§ Instructions to follow
When you reach the line in the listing below that contains "AWS, Azure, GCP, Heroku, OpenShift.", begin returning lines exactly as written, and stop after the line that contains "For development - portability". Return no other lines.

§ Extracted material
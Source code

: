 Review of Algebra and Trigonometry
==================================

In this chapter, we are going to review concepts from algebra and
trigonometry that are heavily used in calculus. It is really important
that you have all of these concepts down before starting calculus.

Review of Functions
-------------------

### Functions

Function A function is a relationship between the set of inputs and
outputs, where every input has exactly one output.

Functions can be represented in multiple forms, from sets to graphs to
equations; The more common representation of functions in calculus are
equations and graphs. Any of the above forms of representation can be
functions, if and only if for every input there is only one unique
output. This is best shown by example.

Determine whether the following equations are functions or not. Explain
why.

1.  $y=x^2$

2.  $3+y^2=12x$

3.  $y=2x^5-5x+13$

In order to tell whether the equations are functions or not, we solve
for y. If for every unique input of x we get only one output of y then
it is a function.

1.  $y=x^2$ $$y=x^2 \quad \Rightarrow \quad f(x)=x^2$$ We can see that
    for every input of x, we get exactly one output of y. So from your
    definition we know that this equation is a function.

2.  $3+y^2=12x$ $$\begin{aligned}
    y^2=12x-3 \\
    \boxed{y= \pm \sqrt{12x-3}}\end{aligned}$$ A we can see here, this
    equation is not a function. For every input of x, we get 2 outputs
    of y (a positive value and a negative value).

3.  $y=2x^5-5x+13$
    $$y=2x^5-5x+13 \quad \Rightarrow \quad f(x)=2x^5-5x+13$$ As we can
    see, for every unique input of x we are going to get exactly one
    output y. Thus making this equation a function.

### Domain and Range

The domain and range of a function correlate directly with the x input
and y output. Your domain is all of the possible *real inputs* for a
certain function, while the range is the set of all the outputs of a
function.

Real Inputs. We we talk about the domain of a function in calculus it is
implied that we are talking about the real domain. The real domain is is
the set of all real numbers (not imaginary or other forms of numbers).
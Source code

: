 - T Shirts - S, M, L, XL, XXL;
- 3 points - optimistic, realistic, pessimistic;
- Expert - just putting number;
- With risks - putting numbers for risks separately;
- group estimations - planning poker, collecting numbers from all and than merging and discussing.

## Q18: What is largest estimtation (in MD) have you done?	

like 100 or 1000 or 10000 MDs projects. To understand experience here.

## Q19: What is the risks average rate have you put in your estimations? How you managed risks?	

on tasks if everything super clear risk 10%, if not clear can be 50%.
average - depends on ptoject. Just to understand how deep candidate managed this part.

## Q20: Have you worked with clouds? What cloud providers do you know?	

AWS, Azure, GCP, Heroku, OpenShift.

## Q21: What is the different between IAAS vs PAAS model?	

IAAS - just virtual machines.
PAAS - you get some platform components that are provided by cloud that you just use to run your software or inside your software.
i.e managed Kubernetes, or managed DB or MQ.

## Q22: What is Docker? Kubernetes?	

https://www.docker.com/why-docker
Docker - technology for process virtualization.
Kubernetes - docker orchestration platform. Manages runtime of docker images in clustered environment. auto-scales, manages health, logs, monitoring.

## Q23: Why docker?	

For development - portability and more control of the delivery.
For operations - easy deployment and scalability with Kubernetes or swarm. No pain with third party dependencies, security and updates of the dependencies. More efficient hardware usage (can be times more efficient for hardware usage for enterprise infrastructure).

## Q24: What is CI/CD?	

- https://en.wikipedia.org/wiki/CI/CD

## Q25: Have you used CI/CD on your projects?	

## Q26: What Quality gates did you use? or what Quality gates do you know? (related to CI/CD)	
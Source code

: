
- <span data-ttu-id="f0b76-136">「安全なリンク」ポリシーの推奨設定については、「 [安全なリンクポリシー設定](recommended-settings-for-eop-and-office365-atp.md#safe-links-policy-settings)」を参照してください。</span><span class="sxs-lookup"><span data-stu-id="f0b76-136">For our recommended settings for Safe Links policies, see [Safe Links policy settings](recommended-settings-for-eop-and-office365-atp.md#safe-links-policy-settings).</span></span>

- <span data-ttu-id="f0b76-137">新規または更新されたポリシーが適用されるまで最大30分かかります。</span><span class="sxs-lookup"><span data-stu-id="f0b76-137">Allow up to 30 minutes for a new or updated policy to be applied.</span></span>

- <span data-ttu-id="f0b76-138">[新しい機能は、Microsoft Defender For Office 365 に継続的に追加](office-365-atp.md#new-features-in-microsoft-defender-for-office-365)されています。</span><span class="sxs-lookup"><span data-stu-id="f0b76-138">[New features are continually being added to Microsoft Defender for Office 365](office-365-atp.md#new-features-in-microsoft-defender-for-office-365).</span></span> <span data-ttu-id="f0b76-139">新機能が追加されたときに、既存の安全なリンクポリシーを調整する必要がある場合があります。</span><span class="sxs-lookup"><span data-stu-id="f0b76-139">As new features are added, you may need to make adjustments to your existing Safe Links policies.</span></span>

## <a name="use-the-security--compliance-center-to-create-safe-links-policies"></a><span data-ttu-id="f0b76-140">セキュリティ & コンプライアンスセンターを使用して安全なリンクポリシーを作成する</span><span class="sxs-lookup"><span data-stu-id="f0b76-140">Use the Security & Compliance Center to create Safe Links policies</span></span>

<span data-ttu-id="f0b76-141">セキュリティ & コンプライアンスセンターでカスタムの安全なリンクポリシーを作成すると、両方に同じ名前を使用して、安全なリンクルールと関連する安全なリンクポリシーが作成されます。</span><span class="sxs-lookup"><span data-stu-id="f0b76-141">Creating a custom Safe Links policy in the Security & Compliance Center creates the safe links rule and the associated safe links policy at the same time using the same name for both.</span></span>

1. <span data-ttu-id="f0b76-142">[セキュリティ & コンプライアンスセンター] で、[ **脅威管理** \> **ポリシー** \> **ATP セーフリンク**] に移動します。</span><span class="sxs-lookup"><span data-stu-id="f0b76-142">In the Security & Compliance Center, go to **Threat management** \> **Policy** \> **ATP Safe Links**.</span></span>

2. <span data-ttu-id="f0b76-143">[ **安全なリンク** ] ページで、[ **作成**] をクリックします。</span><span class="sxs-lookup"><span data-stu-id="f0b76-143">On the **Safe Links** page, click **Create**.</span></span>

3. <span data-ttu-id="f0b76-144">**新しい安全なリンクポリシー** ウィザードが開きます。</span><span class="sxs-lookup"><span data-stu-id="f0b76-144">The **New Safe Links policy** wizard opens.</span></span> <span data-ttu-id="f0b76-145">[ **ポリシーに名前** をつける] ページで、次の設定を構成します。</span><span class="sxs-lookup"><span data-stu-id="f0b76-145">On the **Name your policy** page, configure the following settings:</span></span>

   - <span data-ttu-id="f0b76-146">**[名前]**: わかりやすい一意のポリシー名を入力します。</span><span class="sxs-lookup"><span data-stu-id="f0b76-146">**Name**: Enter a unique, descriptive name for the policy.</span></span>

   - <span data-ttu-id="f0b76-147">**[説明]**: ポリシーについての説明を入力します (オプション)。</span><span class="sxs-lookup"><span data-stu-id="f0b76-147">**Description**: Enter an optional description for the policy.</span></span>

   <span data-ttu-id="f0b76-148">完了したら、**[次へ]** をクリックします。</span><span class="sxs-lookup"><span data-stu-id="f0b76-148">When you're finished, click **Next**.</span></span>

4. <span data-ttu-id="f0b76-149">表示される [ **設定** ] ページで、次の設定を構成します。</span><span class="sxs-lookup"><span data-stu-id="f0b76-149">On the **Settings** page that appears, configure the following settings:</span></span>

§ Answer
AWS, Azure, GCP, Heroku, OpenShift.

## Q21: What is the different between IAAS vs PAAS model?	

IAAS - just virtual machines.
PAAS - you get some platform components that are provided by cloud that you just use to run your software or inside your software.
i.e managed Kubernetes, or managed DB or MQ.

## Q22: What is Docker? Kubernetes?	

https://www.docker.com/why-docker
Docker - technology for process virtualization.
Kubernetes - docker orchestration platform. Manages runtime of docker images in clustered environment. auto-scales, manages health, logs, monitoring.

## Q23: Why docker?	

For development - portability and more control of the delivery.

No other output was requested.